Automatic data capture has been a continuing and growing concern in the field of drafting and design automation since the start of computer aided design (CAD) systems. One longstanding problem has been how to maintain millions of large engineering drawings by converting the physical drawings into a CAD system for automatic data updating and how to avoid degradation of the file material. In one known type of large document automatic data capture system, two linear arrays of optical fibers are positioned in a scanning head parallel to each other and extending along the width of the scanning head which may, for example, be 1 meter wide. The scanner uses the optical fibers to pipe light from the scanned media to an electronic image sensor. The electronic signals are in digitized form and converted to a CAD formatted file and stored.
Optical fibers of either glass or plastic are made by continuous processes that employ feed-back arrangements to control the fiber diameter. These methods result in the diameter being held to plus or minus a few microns about a nominal dimension. The linear arrays of fibers for scanners are constructed so that the fibers touch each other as they are wrapped on a rotating drum. Because of the variation in diameter of the fiber, the nominal design spacing of fibers in the linear array varies across an array and from array to array. Due to this effect, it is state-of-the-art to have, for example, a tolerance of .+-.25 mm for a 1 meter wide array. This variation results in the array having a variable scanning resolution or fiber-to-fiber spacing that is not acceptable for precision scanners.
When the linear array is placed onto a flat bar for support, a second type of variation in the fiber position occurs. In manufacture of this type of assembly, the fibers are adhered to the support bar with epoxy resin. The location of the fibers from the bar is dependent on the thickness of the adhesive epoxy. Due to this effect, it is typical in the state-of-the-art to have a tolerance of .+-.1 fiber diameter for the location of a fiber from a nominal straight line.
In one proposed system, the opposite ends of the linear array fibers in a sensor subassembly are terminated in a manner that facilitates detection of light signals. The signals in the linear array are detected by electronic photodiodes or charge coupled devices (CCD) that are focused onto the fiber ends. According to one design, the fibers are terminated in a grid with uniform spacing that matches in accuracy the spacing of the device sites in a matrix CCD. The lens in a camera assembly that contains the CCD device focuses the CCD onto the optical fiber ends in the grid array. Scanning of each fiber is accomplished by commercially available circuitry, such as that manufactured by the Reticon Corporation.
Since the camera circuits are electronically precise and scan each fiber in sequence, the captured data is accurate in timing. However, because of the translation from linear data obtained from the document to grid data at the camera, the data at the CCD is not true in the physical spacing of the data sites.

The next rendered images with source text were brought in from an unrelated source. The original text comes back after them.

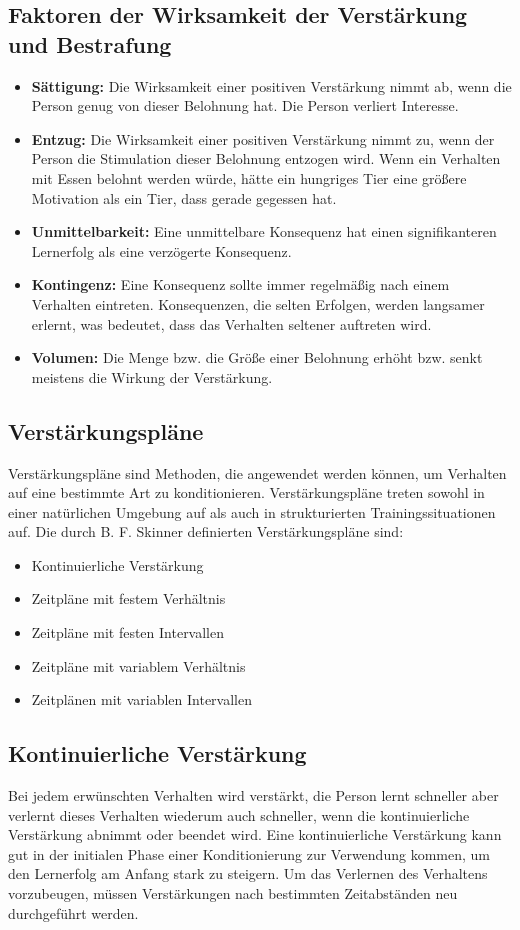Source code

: \subsection{Faktoren der Wirksamkeit der Verstärkung und Bestrafung}	
\begin{itemize}
	\item \textbf{Sättigung:} Die Wirksamkeit einer positiven Verstärkung nimmt ab, wenn die Person genug von dieser Belohnung hat. Die Person verliert Interesse.
	\item \textbf{Entzug:} Die Wirksamkeit einer positiven Verstärkung nimmt zu, wenn der Person die Stimulation dieser Belohnung entzogen wird. Wenn ein Verhalten mit Essen belohnt werden würde, hätte ein hungriges Tier eine größere Motivation als ein Tier, dass gerade gegessen hat. 
	\item \textbf{Unmittelbarkeit:} Eine unmittelbare Konsequenz hat einen signifikanteren Lernerfolg als eine verzögerte Konsequenz. 
	\item \textbf{Kontingenz:} Eine Konsequenz sollte immer regelmäßig nach einem Verhalten eintreten. Konsequenzen, die selten Erfolgen, werden langsamer erlernt, was bedeutet, dass das Verhalten seltener auftreten wird. 
	\item \textbf{Volumen:} Die Menge bzw. die Größe einer Belohnung erhöht bzw. senkt meistens die Wirkung der Verstärkung. 
\end{itemize}
\subsection{Verstärkungspläne}
Verstärkungspläne sind Methoden, die angewendet werden können, um Verhalten auf eine bestimmte Art zu konditionieren. 
Verstärkungspläne treten sowohl in einer natürlichen Umgebung auf als auch in strukturierten Trainingssituationen auf. 
Die durch B. F. Skinner definierten Verstärkungspläne sind: 
\begin{itemize}
	\item Kontinuierliche Verstärkung
	\item Zeitpläne mit festem Verhältnis
	\item Zeitpläne mit festen Intervallen
	\item Zeitpläne mit variablem Verhältnis
	\item Zeitplänen mit variablen Intervallen
\end{itemize}
\subsection{Kontinuierliche Verstärkung}
Bei jedem erwünschten Verhalten wird verstärkt, die Person lernt schneller aber verlernt dieses Verhalten wiederum auch schneller, wenn die kontinuierliche Verstärkung abnimmt oder beendet wird. 
Eine kontinuierliche Verstärkung kann gut in der initialen Phase einer Konditionierung zur Verwendung kommen, um den Lernerfolg am Anfang stark zu steigern.
Um das Verlernen des Verhaltens vorzubeugen, müssen Verstärkungen nach bestimmten Zeitabständen neu durchgeführt werden. 
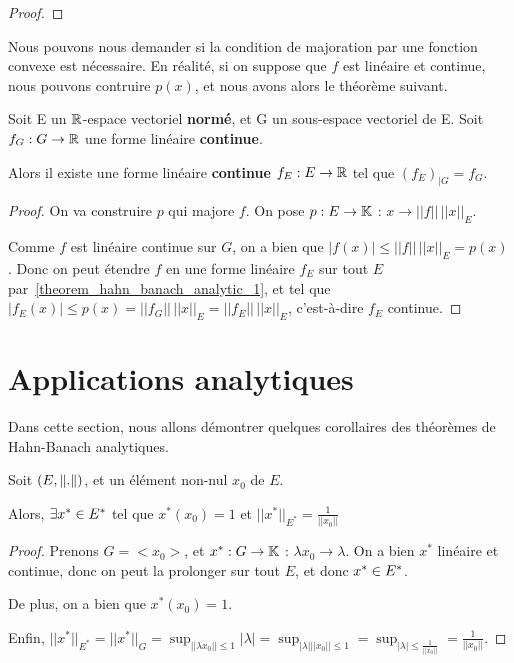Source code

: \ifdefined\outputproof
\begin{proof}

\end{proof}
\fi

Nous pouvons nous demander si la condition de majoration par une fonction
convexe est nécessaire. En réalité, si on suppose que $f$ est linéaire et
continue, nous pouvons contruire $p(x)$, et nous avons alors le théorème
suivant.

\begin{theorem} 
\label{theorem_hahn_banach_analytic_2}
	Soit E un $\mathbb{R}$-espace vectoriel \textbf{normé}, et G un sous-espace
	vectoriel de E.
	Soit $f_{G} : G \rightarrow \mathbb{R}$ une forme linéaire
	\textbf{continue}.

	Alors il existe une forme linéaire \textbf{continue}
	$f_{E} : E \rightarrow \mathbb{R}$ tel que $(f_{E})_{|G} = f_{G}$.
\end{theorem}

\ifdefined\outputproof
\begin{proof}
	On va construire $p$ qui majore $f$.
	On pose $p : E \rightarrow \mathbb{K}$ : $x \rightarrow ||f|| \,
	||x||_{E}$.

	Comme $f$ est linéaire continue sur $G$, on a bien que $|f(x)| \leq ||f|| \,
	||x||_{E} = p(x)$. Donc on peut étendre $f$ en une forme linéaire $f_{E}$
	sur tout $E$ par~\ref{theorem_hahn_banach_analytic_1}, et tel que
	$|f_{E}(x)| \leq p(x) = ||f_{G}|| \, ||x||_{E} = ||f_{E}|| \, ||x||_{E}$,
	c'est-à-dire $f_{E}$ continue.
\end{proof}
\fi
\section{Applications analytiques}

Dans cette section, nous allons démontrer quelques corollaires des théorèmes de
Hahn-Banach analytiques.

\begin{corollary}
	Soit $(E, \norm{.})$, et un élément non-nul $x_{0}$ de $E$.

	Alors, $\exists x^{*} \in E^{*}$ tel que $x^{*}(x_{0}) = 1$ et
	$||x^{*}||_{E^{*}} = \frac{1}{||x_{0}||}$
\end{corollary}

\ifdefined\outputproof
\begin{proof}
	Prenons $G = <x_{0}>$, et $x^{*} : G \rightarrow \mathbb{K}$ : $\lambda
	x_{0} \rightarrow \lambda$. On a bien $x^{*}$ linéaire et continue, donc on peut
	la prolonger sur tout $E$, et donc $x^{*} \in E^{*}$.

	De plus, on a bien que $x^{*}(x_{0}) = 1$.

	Enfin, $||x^{*}||_{E^{*}} = ||x^{*}||_{G} = \displaystyle \sup_{||\lambda x_{0}|| \leq
1}|\lambda| = \sup_{|\lambda|||x_{0}|| \leq 1} = \sup_{|\lambda| \leq
	\frac{1}{||x_{0}||}} = \frac{1}{||x_{0}||}$.
\end{proof}
\fi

In view of the above, it is an object of the present invention to provide a method and a system for correcting the manufacturing variations that occur in the positional alignment and spacing of optical fibers in an optical fiber scanning head.
It is another object to provide an optical fiber scanning and automatic digitizer system which permits high precision scanned data to be obtained from a relatively low precision optical fiber scanner.
It is another object to provide an optical fiber scanning and automatic digitizer system which corrects, at high speed, the manufacturing variations in the positional alignment and spacing of optical fibers of the scanner while the data is binary form.
It is another object to determine the scan head signature of an optical fiber scanning head in the form of the actual X and Y positional locations of each fiber and their variation from their nominal X and Y positions with respect to its base line caliberation positions, and to compensate for such variations to obtain acceptable performance for each fiber of the optical fiber scan head.